Why is this valid ? That is, the obviously correct rule is

"that all pages are either dirty in the current bitmap,
or write-protected, which is violated here."

With the window above, GET_DIRTY_LOG can be called 100 times while the 
page is dirty, but the corresponding bit not set in the dirty bitmap.

It violates the documentation:

/* for KVM_GET_DIRTY_LOG */
struct kvm_dirty_log {
        __u32 slot;
        __u32 padding;
        union {
                void __user *dirty_bitmap; /* one bit per page */
                __u64 padding;
        };
};

Given a memory slot, return a bitmap containing any pages dirtied
since the last call to this ioctl.  Bit 0 is the first page in the
memory slot.  Ensure the entire structure is cleared to avoid padding
issues.

The point about migration, is that GET_DIRTY_LOG is strictly correct
because it stops vcpus.

But what guarantee does userspace require, from GET_DIRTY_LOG, while vcpus are
executing? 

With fast page fault:

       if (cmpxchg64(sptep, spte, spte | PT_WRITABLE_MASK) == spte)
               /* The window in here... */
               mark_page_dirty(vcpu->kvm, gfn);
 
And the $SUBJECT set_spte reordering, the rule becomes

A call to GET_DIRTY_LOG guarantees to return correct information about 
dirty pages before invocation of the previous GET_DIRTY_LOG call.

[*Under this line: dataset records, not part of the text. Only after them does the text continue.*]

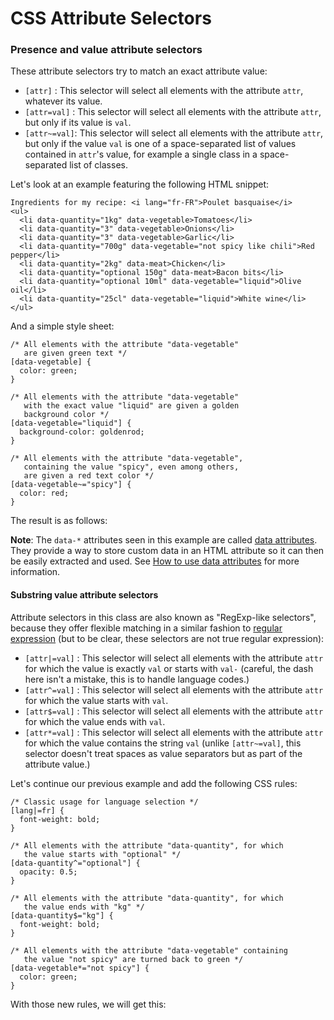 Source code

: # CSS Attribute Selectors

### Presence and value attribute selectors

These attribute selectors try to match an exact attribute value:

* `[attr]` : This selector will select all elements with the attribute `attr`, whatever its value.
* `[attr=val]` : This selector will select all elements with the attribute `attr`, but only if its value is `val`.
* `[attr~=val]`: This selector will select all elements with the attribute `attr`, but only if the value `val` is one of a space-separated list of values contained in `attr`'s value, for example a single class in a space-separated list of classes.

Let's look at an example featuring the following HTML snippet:

```text
Ingredients for my recipe: <i lang="fr-FR">Poulet basquaise</i>
<ul>
  <li data-quantity="1kg" data-vegetable>Tomatoes</li>
  <li data-quantity="3" data-vegetable>Onions</li>
  <li data-quantity="3" data-vegetable>Garlic</li>
  <li data-quantity="700g" data-vegetable="not spicy like chili">Red pepper</li>
  <li data-quantity="2kg" data-meat>Chicken</li>
  <li data-quantity="optional 150g" data-meat>Bacon bits</li>
  <li data-quantity="optional 10ml" data-vegetable="liquid">Olive oil</li>
  <li data-quantity="25cl" data-vegetable="liquid">White wine</li>
</ul>
```

And a simple style sheet:

```text
/* All elements with the attribute "data-vegetable"
   are given green text */
[data-vegetable] {
  color: green;
}
​
/* All elements with the attribute "data-vegetable"
   with the exact value "liquid" are given a golden
   background color */
[data-vegetable="liquid"] {
  background-color: goldenrod;
}
​
/* All elements with the attribute "data-vegetable",
   containing the value "spicy", even among others,
   are given a red text color */
[data-vegetable~="spicy"] {
  color: red;
}
```

The result is as follows:

**Note**: The `data-*` attributes seen in this example are called [data attributes](https://developer.mozilla.org/en-US/docs/Web/HTML/Global_attributes/data-*). They provide a way to store custom data in an HTML attribute so it can then be easily extracted and used. See [How to use data attributes](https://developer.mozilla.org/en-US/docs/Learn/HTML/Howto/Use_data_attributes) for more information.

#### Substring value attribute selectors

Attribute selectors in this class are also known as "RegExp-like selectors", because they offer flexible matching in a similar fashion to [regular expression](https://developer.mozilla.org/en-US/docs/Glossary/regular_expression) \(but to be clear, these selectors are not true regular expression\):

* `[attr|=val]` : This selector will select all elements with the attribute `attr` for which the value is exactly `val` or starts with `val-` \(careful, the dash here isn't a mistake, this is to handle language codes.\)
* `[attr^=val]` : This selector will select all elements with the attribute `attr` for which the value starts with `val`.
* `[attr$=val]` : This selector will select all elements with the attribute `attr` for which the value ends with `val`.
* `[attr*=val]` : This selector will select all elements with the attribute `attr` for which the value contains the string `val` \(unlike `[attr~=val]`, this selector doesn't treat spaces as value separators but as part of the attribute value.\)

Let's continue our previous example and add the following CSS rules:

```text
/* Classic usage for language selection */
[lang|=fr] {
  font-weight: bold;
}
​
/* All elements with the attribute "data-quantity", for which
   the value starts with "optional" */
[data-quantity^="optional"] {
  opacity: 0.5;
}
​
/* All elements with the attribute "data-quantity", for which
   the value ends with "kg" */
[data-quantity$="kg"] {
  font-weight: bold;
}
​
/* All elements with the attribute "data-vegetable" containing
   the value "not spicy" are turned back to green */
[data-vegetable*="not spicy"] {
  color: green;
}
```

 With those new rules, we will get this:

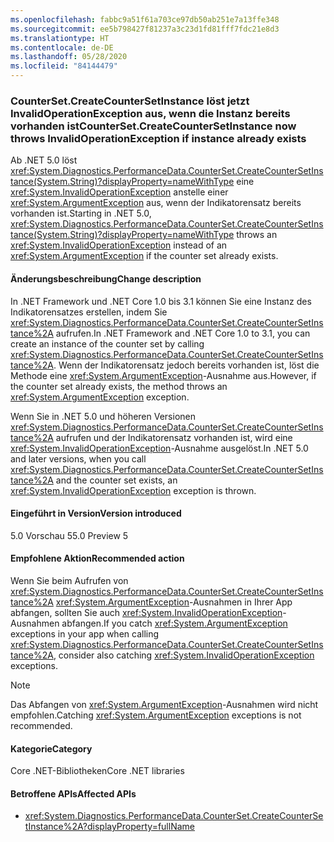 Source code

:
 ```yaml
---
ms.openlocfilehash: fabbc9a51f61a703ce97db50ab251e7a13ffe348
ms.sourcegitcommit: ee5b798427f81237a3c23d1fd81fff7fdc21e8d3
ms.translationtype: HT
ms.contentlocale: de-DE
ms.lasthandoff: 05/28/2020
ms.locfileid: "84144479"
---
```

### <a name="countersetcreatecountersetinstance-now-throws-invalidoperationexception-if-instance-already-exists"></a><span data-ttu-id="3d544-101">CounterSet.CreateCounterSetInstance löst jetzt InvalidOperationException aus, wenn die Instanz bereits vorhanden ist</span><span class="sxs-lookup"><span data-stu-id="3d544-101">CounterSet.CreateCounterSetInstance now throws InvalidOperationException if instance already exists</span></span>

<span data-ttu-id="3d544-102">Ab .NET 5.0 löst <xref:System.Diagnostics.PerformanceData.CounterSet.CreateCounterSetInstance(System.String)?displayProperty=nameWithType> eine <xref:System.InvalidOperationException> anstelle einer <xref:System.ArgumentException> aus, wenn der Indikatorensatz bereits vorhanden ist.</span><span class="sxs-lookup"><span data-stu-id="3d544-102">Starting in .NET 5.0, <xref:System.Diagnostics.PerformanceData.CounterSet.CreateCounterSetInstance(System.String)?displayProperty=nameWithType> throws an <xref:System.InvalidOperationException> instead of an <xref:System.ArgumentException> if the counter set already exists.</span></span>

#### <a name="change-description"></a><span data-ttu-id="3d544-103">Änderungsbeschreibung</span><span class="sxs-lookup"><span data-stu-id="3d544-103">Change description</span></span>

<span data-ttu-id="3d544-104">In .NET Framework und .NET Core 1.0 bis 3.1 können Sie eine Instanz des Indikatorensatzes erstellen, indem Sie <xref:System.Diagnostics.PerformanceData.CounterSet.CreateCounterSetInstance%2A> aufrufen.</span><span class="sxs-lookup"><span data-stu-id="3d544-104">In .NET Framework and .NET Core 1.0 to 3.1, you can create an instance of the counter set by calling <xref:System.Diagnostics.PerformanceData.CounterSet.CreateCounterSetInstance%2A>.</span></span> <span data-ttu-id="3d544-105">Wenn der Indikatorensatz jedoch bereits vorhanden ist, löst die Methode eine <xref:System.ArgumentException>-Ausnahme aus.</span><span class="sxs-lookup"><span data-stu-id="3d544-105">However, if the counter set already exists, the method throws an <xref:System.ArgumentException> exception.</span></span>

<span data-ttu-id="3d544-106">Wenn Sie in .NET 5.0 und höheren Versionen <xref:System.Diagnostics.PerformanceData.CounterSet.CreateCounterSetInstance%2A> aufrufen und der Indikatorensatz vorhanden ist, wird eine <xref:System.InvalidOperationException>-Ausnahme ausgelöst.</span><span class="sxs-lookup"><span data-stu-id="3d544-106">In .NET 5.0 and later versions, when you call <xref:System.Diagnostics.PerformanceData.CounterSet.CreateCounterSetInstance%2A> and the counter set exists, an <xref:System.InvalidOperationException> exception is thrown.</span></span>

#### <a name="version-introduced"></a><span data-ttu-id="3d544-107">Eingeführt in Version</span><span class="sxs-lookup"><span data-stu-id="3d544-107">Version introduced</span></span>

<span data-ttu-id="3d544-108">5.0 Vorschau 5</span><span class="sxs-lookup"><span data-stu-id="3d544-108">5.0 Preview 5</span></span>

#### <a name="recommended-action"></a><span data-ttu-id="3d544-109">Empfohlene Aktion</span><span class="sxs-lookup"><span data-stu-id="3d544-109">Recommended action</span></span>

<span data-ttu-id="3d544-110">Wenn Sie beim Aufrufen von <xref:System.Diagnostics.PerformanceData.CounterSet.CreateCounterSetInstance%2A> <xref:System.ArgumentException>-Ausnahmen in Ihrer App abfangen, sollten Sie auch <xref:System.InvalidOperationException>-Ausnahmen abfangen.</span><span class="sxs-lookup"><span data-stu-id="3d544-110">If you catch <xref:System.ArgumentException> exceptions in your app when calling <xref:System.Diagnostics.PerformanceData.CounterSet.CreateCounterSetInstance%2A>, consider also catching <xref:System.InvalidOperationException> exceptions.</span></span>

> [!NOTE]
> <span data-ttu-id="3d544-111">Das Abfangen von <xref:System.ArgumentException>-Ausnahmen wird nicht empfohlen.</span><span class="sxs-lookup"><span data-stu-id="3d544-111">Catching <xref:System.ArgumentException> exceptions is not recommended.</span></span>

#### <a name="category"></a><span data-ttu-id="3d544-112">Kategorie</span><span class="sxs-lookup"><span data-stu-id="3d544-112">Category</span></span>

<span data-ttu-id="3d544-113">Core .NET-Bibliotheken</span><span class="sxs-lookup"><span data-stu-id="3d544-113">Core .NET libraries</span></span>

#### <a name="affected-apis"></a><span data-ttu-id="3d544-114">Betroffene APIs</span><span class="sxs-lookup"><span data-stu-id="3d544-114">Affected APIs</span></span>

- <xref:System.Diagnostics.PerformanceData.CounterSet.CreateCounterSetInstance%2A?displayProperty=fullName>

<!--

#### Affected APIs

- `M:System.Diagnostics.PerformanceData.CounterSet.CreateCounterSetInstance(System.String)`

-->
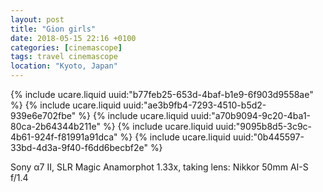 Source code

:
 ```yaml
---
layout: post
title: "Gion girls"
date: 2018-05-15 22:16 +0100
categories: [cinemascope]
tags: travel cinemascope
location: "Kyoto, Japan"
---
```


{% include ucare.liquid uuid:"b77feb25-653d-4baf-b1e9-6f903d9558ae" %}
{% include ucare.liquid uuid:"ae3b9fb4-7293-4510-b5d2-939e6e702fbe" %}
{% include ucare.liquid uuid:"a70b9094-9c20-4ba1-80ca-2b64344b211e" %}
{% include ucare.liquid uuid:"9095b8d5-3c9c-4b61-924f-f81991a91dca" %}
{% include ucare.liquid uuid:"0b445597-33bd-4d3a-9f40-f6dd6becbf2e" %}

Sony α7 II, SLR Magic Anamorphot 1.33x, taking lens: Nikkor 50mm AI-S f/1.4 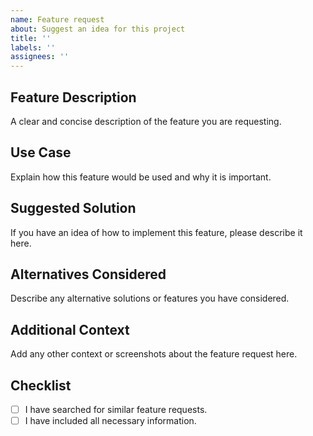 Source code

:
 ```yaml
---
name: Feature request
about: Suggest an idea for this project
title: ''
labels: ''
assignees: ''
---
```


## Feature Description

A clear and concise description of the feature you are requesting.

## Use Case

Explain how this feature would be used and why it is important.

## Suggested Solution

If you have an idea of how to implement this feature, please describe it here.

## Alternatives Considered

Describe any alternative solutions or features you have considered.

## Additional Context

Add any other context or screenshots about the feature request here.

## Checklist

- [ ] I have searched for similar feature requests.
- [ ] I have included all necessary information.
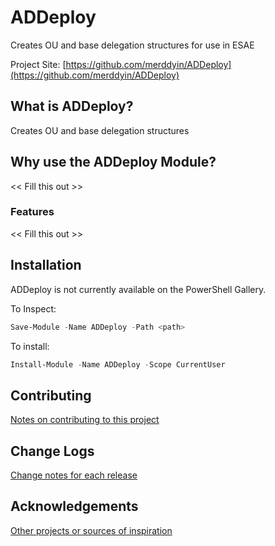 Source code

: # ADDeploy

Creates OU and base delegation structures for use in ESAE

Project Site: [https://github.com/merddyin/ADDeploy](https://github.com/merddyin/ADDeploy)

## What is ADDeploy?

Creates OU and base delegation structures

## Why use the ADDeploy Module?

<< Fill this out >>

### Features

<< Fill this out >>

## Installation

ADDeploy is not currently available on the PowerShell Gallery.

To Inspect:

```powershell
Save-Module -Name ADDeploy -Path <path>
```

To install:

```powershell
Install-Module -Name ADDeploy -Scope CurrentUser
```

## Contributing

[Notes on contributing to this project](https://github.com/merddyin/ADDeploy/docs/Additional/Contributing.md)

## Change Logs

[Change notes for each release](https://github.com/merddyin/ADDeploy/docs/Additional/ChangeLogs.md)

## Acknowledgements

[Other projects or sources of inspiration](https://github.com/merddyin/ADDeploy/docs/Additional/Acknowledgements.md)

(see example 1: the next GET_DIRTY_LOG will return the dirty information
there).

The rule for sptes that is, because kvm_write_guest does not match the
documentation at all.

So before example 1 and this patch, the rule (well for sptes at least) was

"Given a memory slot, return a bitmap containing any pages dirtied
since the last call to this ioctl.  Bit 0 is the first page in the
memory slot.  Ensure the entire structure is cleared to avoid padding
issues."

Can you explain why it is OK to relax this rule?

Thanks

(reviewing the nulls desc patch...).